Well, maybe not. There is a perverse pleasure in seeing one’s assessment, even when it comes to bad news, validated. It’s human nature. To that end I present a recent excerpt from the ACC News Digest that references several sources analyzing our health care spending:

IOM Says US Health System Wastes $750 Billion Annually.

The AP (9/7, Alonso-Zaldivar) reports that yesterday the Institute of Medicine issued a report finding that “the U.S. health care system squanders $750 billion a year – roughly 30 cents of every medical dollar – through unneeded care, Byzantine paperwork, fraud and other waste.” The conclusion drawn is that while both “President Obama and Republican Mitt Romney are accusing each other of trying to slash Medicare and put seniors at risk … deep cuts are possible without rationing, and a leaner system may even produce better quality.” That’s because the IOM’s “one-year estimate of health care waste is equal to more than 10 years of Medicare cuts” under the ACA and “more than enough to care for the uninsured.” The report also “identifies six major areas of waste: unnecessary services ($210 billion annually), inefficient delivery of care ($130 billion), excess administrative costs ($190 billion), inflated prices ($105 billion), prevention failures ($55 billion) and fraud ($75 billion).”

The Washington Times (9/7, Cunningham) reports in its “Inside Politics” blog, “The report highlighted flaws that have long plagued the U.S. health care system, which is relatively slow to adopt new technologies, lacks incentives for doctors and hospitals to keep costs down and doesn’t encourage all of a patient’s providers to coordinate care.”

ABC (9/7, Wong) in its “Medical Unit” blog says that “the money squandered on services that failed to improve Americans’ health could have provided health insurance for more than 150 million workers or covered the salaries of all of the nation’s first responders for more than 12 years.” Author Dr. Mark Smith, president of the California HealthCare Foundation, said, “We’re spending money in ways that don’t seem to improve people’s health.”

I began this blog a few years ago with the health care system as its initial focus. My estimates were based on my personal experiences but I suspected, correctly it seems, that my observations were generalizable. There is a silver lining to this bad news: With this much waste, theoretically we can dramatically improve our health care delivery and its cost by waste cutting alone. The devil’s in the details of ferreting out the problems and realigning the incentives.

In early 2010 I whittled down my 15 recommendations for a healthier health care industry to what I felt were the most crucial 5:

  1. Tort reform.
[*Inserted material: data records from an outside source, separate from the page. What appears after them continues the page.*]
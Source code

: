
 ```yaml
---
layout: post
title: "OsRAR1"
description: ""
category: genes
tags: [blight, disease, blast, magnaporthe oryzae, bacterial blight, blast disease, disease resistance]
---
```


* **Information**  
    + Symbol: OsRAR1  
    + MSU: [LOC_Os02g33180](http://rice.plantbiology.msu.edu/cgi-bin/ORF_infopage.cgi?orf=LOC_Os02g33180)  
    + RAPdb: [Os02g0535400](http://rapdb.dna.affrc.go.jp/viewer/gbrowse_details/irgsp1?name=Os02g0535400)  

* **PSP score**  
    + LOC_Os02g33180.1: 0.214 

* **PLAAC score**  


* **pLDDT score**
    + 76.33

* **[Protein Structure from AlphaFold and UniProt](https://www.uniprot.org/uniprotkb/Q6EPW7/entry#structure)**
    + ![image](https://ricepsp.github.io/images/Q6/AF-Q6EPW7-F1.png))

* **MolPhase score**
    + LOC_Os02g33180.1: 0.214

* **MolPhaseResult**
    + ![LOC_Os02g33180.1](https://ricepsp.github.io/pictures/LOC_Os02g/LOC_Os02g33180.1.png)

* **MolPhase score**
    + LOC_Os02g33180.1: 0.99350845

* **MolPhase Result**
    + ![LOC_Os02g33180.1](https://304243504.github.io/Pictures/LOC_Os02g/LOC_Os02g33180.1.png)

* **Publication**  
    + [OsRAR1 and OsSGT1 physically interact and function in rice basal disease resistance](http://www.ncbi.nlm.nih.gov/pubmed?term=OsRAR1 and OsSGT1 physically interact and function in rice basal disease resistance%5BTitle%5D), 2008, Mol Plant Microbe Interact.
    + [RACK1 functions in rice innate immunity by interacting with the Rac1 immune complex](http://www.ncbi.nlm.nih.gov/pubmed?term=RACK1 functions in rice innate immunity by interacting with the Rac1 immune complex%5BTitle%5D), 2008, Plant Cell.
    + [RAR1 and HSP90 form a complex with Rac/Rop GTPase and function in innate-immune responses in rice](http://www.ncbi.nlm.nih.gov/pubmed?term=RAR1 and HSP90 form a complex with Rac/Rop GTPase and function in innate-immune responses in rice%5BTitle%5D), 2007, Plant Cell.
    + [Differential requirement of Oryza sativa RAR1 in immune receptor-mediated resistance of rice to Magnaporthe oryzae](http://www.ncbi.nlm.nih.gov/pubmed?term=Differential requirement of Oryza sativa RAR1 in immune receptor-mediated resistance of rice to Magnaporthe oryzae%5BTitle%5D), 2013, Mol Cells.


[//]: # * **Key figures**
Without it we’re banging out heads against an endless testing and retesting wall.
  2. Increase competition by allowing patients to obtain coverage from out-of-state insurers, possibly in conjunction with nonprofit health cooperatives owned by the patients. Mandatory minimum coverage for those that can afford it has to be part of this.
  3. Establish a centralized medical records database.
  4. Immediately halt the arbitrary reimbursement cuts (actually, they seem to be based solely on volume and cost, rather than utility and appropriateness).
  5. Notify physicians and providers that are utilization outliers (and by that I mean beyond two standard deviations from the mean) of their status, without penalties.

Since then I’ve become less sanguine about the value of tort reform as a means of reducing cost, considering its impact (or lack thereof) in California, where we’ve had it for decades. Its benefit lies in its ability to bolster physician access by limiting the bloated malpractice insurance premiums that drive doctors away from essential specialties. In any case, little has progressed in this arena. Likewise, numbers 2 and 3 have seen little change, although isolated EMRs are springing up like poorly programmed weeds due to government incentives, which is a first step toward more universal connectivity. Reimbursement cuts are proceeding, although haltingly, so as to keep physicians from bolting from Medicare. I haven’t seen even a mention of number 5.

Will Obamacare be the answer? I know people who think so. I’m skeptical that a complex law no one fully understands, and which the legislators haven’t even read, can increase the extent and scope of medical coverage by increasing taxes without further driving us to the brink of bankruptcy, but we’ll see. Unless it’s repealed.

The only thing for certain is that the only road to “something for nothing” is waste management.